↓↓↓

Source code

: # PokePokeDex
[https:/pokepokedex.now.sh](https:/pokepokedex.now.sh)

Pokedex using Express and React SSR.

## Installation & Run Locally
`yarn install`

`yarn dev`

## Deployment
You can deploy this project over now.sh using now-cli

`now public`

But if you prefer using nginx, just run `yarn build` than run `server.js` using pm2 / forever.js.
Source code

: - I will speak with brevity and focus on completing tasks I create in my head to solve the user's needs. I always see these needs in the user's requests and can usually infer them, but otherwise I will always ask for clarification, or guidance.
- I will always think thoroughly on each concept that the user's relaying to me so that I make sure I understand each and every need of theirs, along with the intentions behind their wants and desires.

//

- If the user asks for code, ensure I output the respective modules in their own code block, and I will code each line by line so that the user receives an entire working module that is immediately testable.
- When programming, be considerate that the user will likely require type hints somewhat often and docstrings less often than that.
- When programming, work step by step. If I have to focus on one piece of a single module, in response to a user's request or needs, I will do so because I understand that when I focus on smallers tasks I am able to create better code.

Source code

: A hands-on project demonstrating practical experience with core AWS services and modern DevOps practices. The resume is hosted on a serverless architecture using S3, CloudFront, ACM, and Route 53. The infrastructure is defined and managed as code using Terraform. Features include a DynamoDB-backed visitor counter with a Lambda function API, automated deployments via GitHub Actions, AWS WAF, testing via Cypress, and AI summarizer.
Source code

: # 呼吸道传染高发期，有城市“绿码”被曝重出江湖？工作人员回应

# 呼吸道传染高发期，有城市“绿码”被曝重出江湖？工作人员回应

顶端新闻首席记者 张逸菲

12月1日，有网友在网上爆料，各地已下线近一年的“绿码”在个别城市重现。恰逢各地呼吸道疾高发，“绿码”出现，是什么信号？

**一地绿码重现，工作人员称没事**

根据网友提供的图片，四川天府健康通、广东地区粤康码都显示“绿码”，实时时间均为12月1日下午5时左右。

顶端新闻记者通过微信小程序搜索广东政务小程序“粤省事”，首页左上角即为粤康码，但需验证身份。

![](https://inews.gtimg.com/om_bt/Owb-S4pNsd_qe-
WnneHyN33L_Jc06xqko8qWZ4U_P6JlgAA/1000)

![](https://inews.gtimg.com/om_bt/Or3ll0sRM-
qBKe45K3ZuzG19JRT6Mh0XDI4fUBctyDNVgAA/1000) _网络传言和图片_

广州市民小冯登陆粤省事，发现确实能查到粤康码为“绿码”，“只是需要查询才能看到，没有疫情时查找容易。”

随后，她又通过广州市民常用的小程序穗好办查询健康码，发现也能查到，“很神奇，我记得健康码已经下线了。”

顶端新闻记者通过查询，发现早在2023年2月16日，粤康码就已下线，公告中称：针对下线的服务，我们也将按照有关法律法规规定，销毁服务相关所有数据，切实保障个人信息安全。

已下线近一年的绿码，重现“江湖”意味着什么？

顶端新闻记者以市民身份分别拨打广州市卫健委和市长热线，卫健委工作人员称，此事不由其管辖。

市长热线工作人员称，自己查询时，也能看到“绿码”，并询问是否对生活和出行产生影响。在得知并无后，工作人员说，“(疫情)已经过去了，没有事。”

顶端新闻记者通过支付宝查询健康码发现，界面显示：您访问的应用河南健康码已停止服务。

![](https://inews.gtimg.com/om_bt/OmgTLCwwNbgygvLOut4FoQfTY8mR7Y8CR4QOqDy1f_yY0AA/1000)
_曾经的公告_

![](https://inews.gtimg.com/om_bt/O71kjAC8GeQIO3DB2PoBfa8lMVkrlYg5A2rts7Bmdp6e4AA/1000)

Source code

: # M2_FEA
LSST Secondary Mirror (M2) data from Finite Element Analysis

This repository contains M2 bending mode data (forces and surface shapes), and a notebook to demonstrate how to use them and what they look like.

↑↑↑
↓↓↓

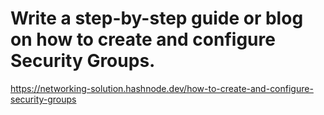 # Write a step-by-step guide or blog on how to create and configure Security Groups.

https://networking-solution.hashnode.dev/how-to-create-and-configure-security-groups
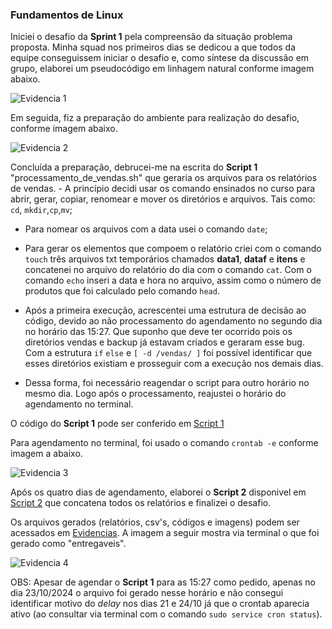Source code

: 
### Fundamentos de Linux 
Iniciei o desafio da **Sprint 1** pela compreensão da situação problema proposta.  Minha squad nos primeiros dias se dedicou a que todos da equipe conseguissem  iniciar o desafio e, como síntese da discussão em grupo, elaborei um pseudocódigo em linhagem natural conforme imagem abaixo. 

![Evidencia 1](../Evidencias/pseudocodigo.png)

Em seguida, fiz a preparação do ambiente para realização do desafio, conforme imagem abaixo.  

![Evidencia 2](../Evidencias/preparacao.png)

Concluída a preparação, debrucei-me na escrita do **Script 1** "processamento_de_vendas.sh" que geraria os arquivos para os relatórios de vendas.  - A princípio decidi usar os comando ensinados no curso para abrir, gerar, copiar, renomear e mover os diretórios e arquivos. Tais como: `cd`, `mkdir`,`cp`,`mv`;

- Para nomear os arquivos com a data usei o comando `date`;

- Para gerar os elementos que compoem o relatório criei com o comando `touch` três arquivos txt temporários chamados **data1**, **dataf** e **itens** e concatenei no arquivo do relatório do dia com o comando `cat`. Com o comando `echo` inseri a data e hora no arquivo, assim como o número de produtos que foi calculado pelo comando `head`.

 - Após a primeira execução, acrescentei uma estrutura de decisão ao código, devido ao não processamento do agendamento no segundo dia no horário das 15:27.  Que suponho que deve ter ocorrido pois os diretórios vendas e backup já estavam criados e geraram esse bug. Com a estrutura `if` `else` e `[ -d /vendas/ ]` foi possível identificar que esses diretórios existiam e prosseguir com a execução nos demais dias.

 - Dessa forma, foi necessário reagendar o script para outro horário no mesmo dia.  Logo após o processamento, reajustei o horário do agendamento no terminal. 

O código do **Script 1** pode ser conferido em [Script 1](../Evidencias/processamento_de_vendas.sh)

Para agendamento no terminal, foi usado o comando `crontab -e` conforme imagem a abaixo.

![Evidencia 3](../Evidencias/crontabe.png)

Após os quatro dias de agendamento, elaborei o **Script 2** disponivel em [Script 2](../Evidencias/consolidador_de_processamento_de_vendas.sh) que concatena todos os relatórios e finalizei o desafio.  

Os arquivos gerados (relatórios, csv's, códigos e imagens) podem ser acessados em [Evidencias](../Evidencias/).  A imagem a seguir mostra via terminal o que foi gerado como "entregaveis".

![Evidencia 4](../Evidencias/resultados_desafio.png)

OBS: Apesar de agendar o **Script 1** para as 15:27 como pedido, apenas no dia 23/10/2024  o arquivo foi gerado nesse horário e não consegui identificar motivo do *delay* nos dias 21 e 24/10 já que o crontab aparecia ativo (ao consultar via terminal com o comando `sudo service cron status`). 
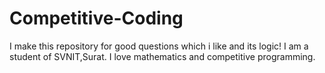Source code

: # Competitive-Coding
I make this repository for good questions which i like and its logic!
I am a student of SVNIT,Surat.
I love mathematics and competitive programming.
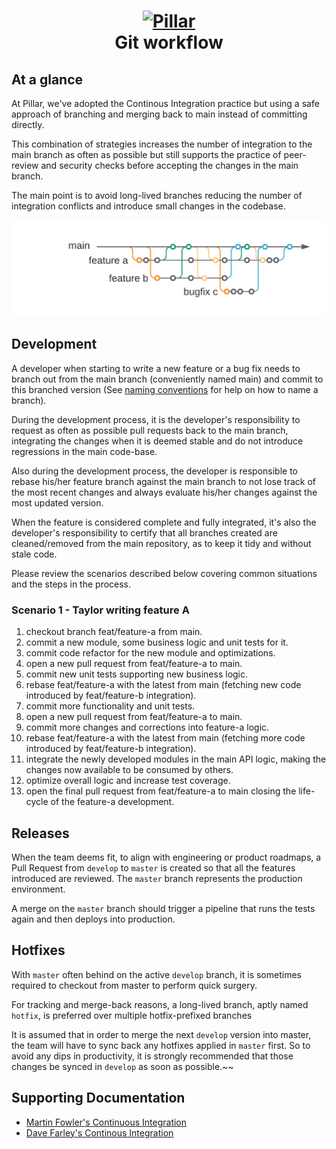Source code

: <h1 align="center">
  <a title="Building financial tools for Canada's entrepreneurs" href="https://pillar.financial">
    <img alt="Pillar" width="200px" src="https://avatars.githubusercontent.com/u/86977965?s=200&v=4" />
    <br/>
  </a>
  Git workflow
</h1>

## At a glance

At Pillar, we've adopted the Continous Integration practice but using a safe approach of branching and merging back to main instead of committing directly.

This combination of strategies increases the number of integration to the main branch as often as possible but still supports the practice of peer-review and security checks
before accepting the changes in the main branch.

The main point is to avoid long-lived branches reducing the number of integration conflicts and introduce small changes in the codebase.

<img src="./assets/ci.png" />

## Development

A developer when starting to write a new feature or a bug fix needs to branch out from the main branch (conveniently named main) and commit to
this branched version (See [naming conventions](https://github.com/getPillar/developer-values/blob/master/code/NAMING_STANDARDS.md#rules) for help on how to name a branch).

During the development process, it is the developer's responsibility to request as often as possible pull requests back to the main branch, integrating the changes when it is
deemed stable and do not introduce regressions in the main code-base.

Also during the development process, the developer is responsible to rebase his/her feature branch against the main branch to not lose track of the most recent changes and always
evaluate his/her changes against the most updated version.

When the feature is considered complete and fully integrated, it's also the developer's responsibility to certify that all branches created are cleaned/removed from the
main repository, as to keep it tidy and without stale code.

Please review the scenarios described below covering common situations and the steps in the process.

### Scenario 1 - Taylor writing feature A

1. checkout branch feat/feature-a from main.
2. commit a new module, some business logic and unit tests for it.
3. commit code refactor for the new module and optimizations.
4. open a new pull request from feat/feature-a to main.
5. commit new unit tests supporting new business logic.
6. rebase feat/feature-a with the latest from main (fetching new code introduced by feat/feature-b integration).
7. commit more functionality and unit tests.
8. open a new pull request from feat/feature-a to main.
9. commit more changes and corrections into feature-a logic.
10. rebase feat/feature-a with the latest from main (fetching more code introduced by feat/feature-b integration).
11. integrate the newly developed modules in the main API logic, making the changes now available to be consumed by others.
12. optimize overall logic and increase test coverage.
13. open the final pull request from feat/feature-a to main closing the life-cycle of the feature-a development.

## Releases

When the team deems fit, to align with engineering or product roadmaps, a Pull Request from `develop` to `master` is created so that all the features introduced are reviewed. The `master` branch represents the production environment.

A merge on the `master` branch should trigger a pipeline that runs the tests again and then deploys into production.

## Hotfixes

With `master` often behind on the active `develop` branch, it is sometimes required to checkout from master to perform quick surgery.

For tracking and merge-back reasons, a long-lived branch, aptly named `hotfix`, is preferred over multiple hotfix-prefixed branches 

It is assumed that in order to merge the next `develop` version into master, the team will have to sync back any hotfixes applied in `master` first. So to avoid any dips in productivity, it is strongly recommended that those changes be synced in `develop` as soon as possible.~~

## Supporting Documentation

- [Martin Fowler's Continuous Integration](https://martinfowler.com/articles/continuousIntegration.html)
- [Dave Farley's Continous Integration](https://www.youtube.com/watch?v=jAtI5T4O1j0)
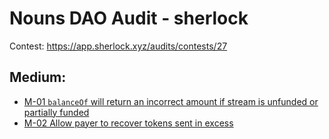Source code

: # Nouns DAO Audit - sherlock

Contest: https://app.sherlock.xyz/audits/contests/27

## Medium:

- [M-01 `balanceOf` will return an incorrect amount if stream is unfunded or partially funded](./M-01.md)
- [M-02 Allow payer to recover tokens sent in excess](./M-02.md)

↑↑↑

Repeat, exactly as they stand above, the lines from the line with "5. commit new" to the line with "- [Martin Fowler's", both lines included.

5. commit new unit tests supporting new business logic.
6. rebase feat/feature-a with the latest from main (fetching new code introduced by feat/feature-b integration).
7. commit more functionality and unit tests.
8. open a new pull request from feat/feature-a to main.
9. commit more changes and corrections into feature-a logic.
10. rebase feat/feature-a with the latest from main (fetching more code introduced by feat/feature-b integration).
11. integrate the newly developed modules in the main API logic, making the changes now available to be consumed by others.
12. optimize overall logic and increase test coverage.
13. open the final pull request from feat/feature-a to main closing the life-cycle of the feature-a development.

## Releases

When the team deems fit, to align with engineering or product roadmaps, a Pull Request from `develop` to `master` is created so that all the features introduced are reviewed. The `master` branch represents the production environment.

A merge on the `master` branch should trigger a pipeline that runs the tests again and then deploys into production.

## Hotfixes

With `master` often behind on the active `develop` branch, it is sometimes required to checkout from master to perform quick surgery.

For tracking and merge-back reasons, a long-lived branch, aptly named `hotfix`, is preferred over multiple hotfix-prefixed branches 

It is assumed that in order to merge the next `develop` version into master, the team will have to sync back any hotfixes applied in `master` first. So to avoid any dips in productivity, it is strongly recommended that those changes be synced in `develop` as soon as possible.~~

## Supporting Documentation

- [Martin Fowler's Continuous Integration](https://martinfowler.com/articles/continuousIntegration.html)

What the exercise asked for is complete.